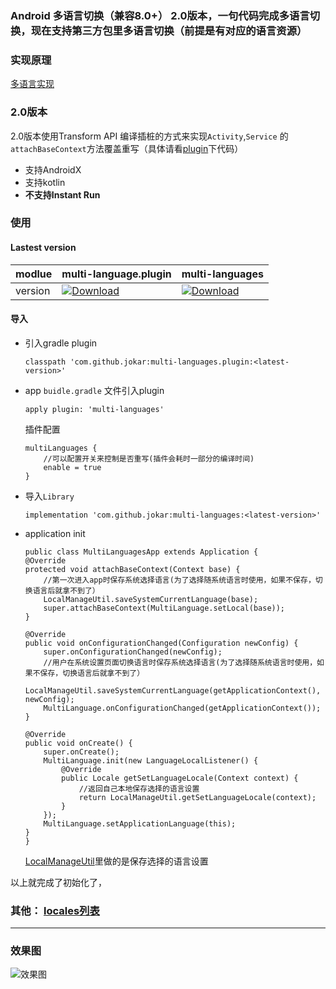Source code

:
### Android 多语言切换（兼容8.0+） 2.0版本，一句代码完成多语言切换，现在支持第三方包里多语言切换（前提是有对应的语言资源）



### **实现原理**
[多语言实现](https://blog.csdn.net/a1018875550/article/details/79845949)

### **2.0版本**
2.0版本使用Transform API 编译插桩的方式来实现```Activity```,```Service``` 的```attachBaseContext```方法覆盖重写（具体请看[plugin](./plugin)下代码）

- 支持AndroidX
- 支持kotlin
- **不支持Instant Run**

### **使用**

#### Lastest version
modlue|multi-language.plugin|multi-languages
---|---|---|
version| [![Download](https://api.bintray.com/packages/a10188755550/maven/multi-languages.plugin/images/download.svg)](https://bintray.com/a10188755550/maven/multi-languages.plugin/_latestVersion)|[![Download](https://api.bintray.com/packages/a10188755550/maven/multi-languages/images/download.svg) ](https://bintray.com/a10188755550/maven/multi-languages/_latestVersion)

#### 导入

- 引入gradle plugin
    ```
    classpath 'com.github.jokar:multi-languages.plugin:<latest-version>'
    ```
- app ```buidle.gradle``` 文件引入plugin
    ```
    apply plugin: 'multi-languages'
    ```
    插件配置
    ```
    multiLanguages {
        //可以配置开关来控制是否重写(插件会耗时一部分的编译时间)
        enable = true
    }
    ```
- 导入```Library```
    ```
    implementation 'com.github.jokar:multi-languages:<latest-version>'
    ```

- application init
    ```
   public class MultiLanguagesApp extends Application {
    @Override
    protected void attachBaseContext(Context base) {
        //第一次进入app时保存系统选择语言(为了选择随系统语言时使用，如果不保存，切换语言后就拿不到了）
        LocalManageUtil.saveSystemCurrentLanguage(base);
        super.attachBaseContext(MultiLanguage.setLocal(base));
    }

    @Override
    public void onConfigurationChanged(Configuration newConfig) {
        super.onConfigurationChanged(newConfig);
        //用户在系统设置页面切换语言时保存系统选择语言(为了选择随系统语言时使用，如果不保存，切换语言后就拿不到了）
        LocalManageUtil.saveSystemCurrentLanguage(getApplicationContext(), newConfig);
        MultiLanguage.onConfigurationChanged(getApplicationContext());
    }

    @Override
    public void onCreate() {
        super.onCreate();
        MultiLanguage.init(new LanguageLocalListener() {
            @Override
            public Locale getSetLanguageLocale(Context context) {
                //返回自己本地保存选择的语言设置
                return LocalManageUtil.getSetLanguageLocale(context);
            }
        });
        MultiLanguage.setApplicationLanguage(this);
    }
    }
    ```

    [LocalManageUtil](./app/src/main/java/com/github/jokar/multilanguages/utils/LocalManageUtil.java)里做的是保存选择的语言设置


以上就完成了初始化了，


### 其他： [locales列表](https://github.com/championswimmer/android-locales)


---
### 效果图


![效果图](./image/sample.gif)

+++++

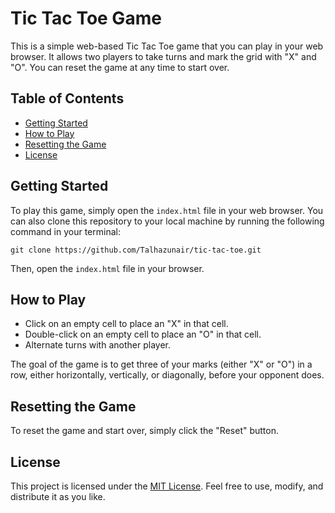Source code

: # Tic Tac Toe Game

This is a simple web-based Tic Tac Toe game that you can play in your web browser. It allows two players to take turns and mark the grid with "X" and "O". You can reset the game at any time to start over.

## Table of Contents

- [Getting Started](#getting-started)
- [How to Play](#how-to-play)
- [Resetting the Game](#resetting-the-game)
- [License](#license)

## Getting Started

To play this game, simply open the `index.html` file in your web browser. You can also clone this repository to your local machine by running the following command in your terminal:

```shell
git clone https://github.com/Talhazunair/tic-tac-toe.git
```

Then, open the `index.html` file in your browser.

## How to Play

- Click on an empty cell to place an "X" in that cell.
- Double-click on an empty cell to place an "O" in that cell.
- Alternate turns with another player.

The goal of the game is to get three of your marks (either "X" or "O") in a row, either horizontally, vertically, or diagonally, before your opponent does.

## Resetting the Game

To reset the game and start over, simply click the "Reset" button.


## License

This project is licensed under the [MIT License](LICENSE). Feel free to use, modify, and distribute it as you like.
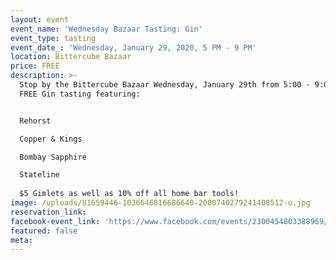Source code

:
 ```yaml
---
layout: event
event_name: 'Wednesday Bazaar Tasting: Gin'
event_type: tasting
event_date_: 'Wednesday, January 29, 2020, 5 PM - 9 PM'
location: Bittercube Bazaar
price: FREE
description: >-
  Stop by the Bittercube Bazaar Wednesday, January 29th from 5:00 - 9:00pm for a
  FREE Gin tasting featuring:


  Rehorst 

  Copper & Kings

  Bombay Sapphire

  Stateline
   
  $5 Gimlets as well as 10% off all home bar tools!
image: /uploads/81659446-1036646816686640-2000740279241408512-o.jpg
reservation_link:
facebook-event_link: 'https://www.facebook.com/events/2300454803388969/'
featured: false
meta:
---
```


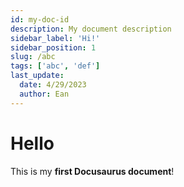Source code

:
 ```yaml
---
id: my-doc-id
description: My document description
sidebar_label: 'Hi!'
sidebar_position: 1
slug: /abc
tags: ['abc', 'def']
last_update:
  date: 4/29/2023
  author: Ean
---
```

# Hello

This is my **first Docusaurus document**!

+++++

◆ **What to do**
Whenever a line of the listing above holds the string "License", include it in the count, and report only the final number.

◆ **Solution**
3